L1 and L2 pegularization for an Autoregressive model

i am new to PYMC and am working on an Auto regressive model. i would like to add l1 or l2 regularization to the model but couldn’t find an example or tutorial for it.
could someone point me to some relevant material or a solution maybe.

Hi Radheem,
I don’t have a definitive answer to your question – and I’m actually interested in the responses that more experienced people than me will give – but from what I understood I think you won’t have a one-to-one equivalence in the Bayesian framework.

I mean that you get that for free in Bayes: just putting sensible priors is a form of regularization, and, at a higher level, hierarchical models are very useful to regularize parameters and guard against both over and underfitting.
So I think it’s not a binary situation in the Bayesian framework – either you regularize or you don’t. It’s more like a knob that you adjust – you penalize parameters more or less, depending on your priors and use case.

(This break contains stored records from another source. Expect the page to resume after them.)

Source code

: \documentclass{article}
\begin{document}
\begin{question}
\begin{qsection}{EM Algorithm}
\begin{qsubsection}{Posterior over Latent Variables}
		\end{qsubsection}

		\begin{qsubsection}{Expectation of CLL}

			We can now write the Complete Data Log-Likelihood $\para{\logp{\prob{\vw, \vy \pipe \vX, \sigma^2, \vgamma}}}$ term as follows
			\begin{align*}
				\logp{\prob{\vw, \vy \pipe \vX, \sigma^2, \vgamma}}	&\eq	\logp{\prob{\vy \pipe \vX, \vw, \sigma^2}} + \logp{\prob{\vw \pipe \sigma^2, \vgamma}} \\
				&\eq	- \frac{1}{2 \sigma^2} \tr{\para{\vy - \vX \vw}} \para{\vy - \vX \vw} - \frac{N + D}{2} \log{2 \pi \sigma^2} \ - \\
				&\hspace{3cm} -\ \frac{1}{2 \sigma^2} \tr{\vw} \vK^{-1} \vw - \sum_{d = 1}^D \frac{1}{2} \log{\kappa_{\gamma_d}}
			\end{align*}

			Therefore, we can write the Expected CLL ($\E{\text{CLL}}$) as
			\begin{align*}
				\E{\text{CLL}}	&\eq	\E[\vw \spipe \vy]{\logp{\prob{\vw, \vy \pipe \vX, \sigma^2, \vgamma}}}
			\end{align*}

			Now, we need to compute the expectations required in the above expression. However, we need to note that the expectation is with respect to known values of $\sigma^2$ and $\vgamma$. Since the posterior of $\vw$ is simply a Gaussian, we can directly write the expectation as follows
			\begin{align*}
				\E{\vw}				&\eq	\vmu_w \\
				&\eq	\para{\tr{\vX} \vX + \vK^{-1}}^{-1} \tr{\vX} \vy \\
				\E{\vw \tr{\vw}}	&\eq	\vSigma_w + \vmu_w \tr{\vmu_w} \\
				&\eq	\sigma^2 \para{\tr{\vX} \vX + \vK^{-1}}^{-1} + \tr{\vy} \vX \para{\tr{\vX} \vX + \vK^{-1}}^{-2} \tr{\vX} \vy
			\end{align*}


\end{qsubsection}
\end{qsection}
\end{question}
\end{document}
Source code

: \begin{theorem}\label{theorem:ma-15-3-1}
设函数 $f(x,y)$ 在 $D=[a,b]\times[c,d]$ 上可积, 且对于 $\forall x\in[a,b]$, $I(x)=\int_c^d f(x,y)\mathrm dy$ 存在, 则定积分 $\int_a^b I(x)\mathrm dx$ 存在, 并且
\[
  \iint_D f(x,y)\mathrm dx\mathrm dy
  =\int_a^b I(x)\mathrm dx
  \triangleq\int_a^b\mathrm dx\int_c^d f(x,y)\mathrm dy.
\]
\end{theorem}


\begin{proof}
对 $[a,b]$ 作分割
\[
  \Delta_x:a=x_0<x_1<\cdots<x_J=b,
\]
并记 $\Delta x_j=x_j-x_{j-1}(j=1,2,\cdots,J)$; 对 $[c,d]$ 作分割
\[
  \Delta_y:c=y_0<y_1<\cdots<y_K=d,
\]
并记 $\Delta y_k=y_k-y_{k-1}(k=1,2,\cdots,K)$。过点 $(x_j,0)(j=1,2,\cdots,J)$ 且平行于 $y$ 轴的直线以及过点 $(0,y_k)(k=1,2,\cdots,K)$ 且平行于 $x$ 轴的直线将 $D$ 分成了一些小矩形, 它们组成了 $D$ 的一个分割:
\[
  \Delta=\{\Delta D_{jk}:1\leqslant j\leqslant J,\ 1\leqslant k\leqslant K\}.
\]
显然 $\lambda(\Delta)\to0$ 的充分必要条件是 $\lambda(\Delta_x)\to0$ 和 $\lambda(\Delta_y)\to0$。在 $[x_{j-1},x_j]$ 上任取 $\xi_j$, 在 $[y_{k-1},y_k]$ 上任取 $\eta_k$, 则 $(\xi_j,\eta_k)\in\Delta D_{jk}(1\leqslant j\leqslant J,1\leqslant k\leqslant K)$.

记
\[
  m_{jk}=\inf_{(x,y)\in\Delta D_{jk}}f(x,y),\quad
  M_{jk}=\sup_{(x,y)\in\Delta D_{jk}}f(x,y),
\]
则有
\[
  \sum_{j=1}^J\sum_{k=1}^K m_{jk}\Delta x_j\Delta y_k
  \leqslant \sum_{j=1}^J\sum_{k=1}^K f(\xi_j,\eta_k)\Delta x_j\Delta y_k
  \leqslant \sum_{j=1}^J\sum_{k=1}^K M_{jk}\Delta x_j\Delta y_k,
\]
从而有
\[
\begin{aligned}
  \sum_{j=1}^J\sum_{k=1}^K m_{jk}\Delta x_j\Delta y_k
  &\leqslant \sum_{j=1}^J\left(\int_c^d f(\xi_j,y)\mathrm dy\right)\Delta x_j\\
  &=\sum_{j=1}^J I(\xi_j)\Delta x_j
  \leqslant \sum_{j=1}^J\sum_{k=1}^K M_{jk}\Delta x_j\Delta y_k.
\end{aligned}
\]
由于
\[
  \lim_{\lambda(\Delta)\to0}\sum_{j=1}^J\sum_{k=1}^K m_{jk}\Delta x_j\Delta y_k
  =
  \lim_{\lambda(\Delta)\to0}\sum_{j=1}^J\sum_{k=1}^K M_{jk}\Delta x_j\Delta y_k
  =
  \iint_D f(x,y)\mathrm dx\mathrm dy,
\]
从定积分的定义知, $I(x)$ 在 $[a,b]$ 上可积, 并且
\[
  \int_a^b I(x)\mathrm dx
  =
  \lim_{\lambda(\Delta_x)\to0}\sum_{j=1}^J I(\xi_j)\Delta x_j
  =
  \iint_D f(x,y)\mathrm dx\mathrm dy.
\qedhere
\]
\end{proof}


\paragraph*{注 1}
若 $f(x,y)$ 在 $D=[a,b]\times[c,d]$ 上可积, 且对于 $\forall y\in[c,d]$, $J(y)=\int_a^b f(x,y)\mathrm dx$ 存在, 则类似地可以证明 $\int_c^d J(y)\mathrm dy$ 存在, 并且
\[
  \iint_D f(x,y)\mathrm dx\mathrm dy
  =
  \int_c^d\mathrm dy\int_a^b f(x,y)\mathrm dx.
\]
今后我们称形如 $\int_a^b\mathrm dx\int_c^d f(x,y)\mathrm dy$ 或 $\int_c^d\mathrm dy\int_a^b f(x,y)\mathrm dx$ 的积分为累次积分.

Hope this helps and that I didn’t talk too much nonsense :stuck_out_tongue_winking_eye:

Hi @AlexAndorra
I get what you are saying but I am predicting a set of values for a time series problem. Let’s say I am predicting X for some day D. I have the actual value of X, let’s call it AX for day D and now I want to compare and reduce the difference between AX and X. So I was hoping to use L1 or L2 regularisation for that. Hope this makes sense and is actually a problem and not just some misconception.:hugs:

Mmmh yeah ok I think it relates to loss functions in general, as L1, L2 or OLS are just different loss functions. I remember a discussion about that in @aloctavodia’s book, so I’m pinging him – I think he’ll have good advice on that :wink:

For what it’s worth, L2 regularization is analogous to normal priors for residuals and L1 is analogous to Laplace prior (but really you should use (Finnish) horse-shoe prior).

See for example https://betanalpha.github.io/assets/case_studies/bayes_sparse_regression.html

What you should do, is to model the data generating process and set-up suitable priors for it.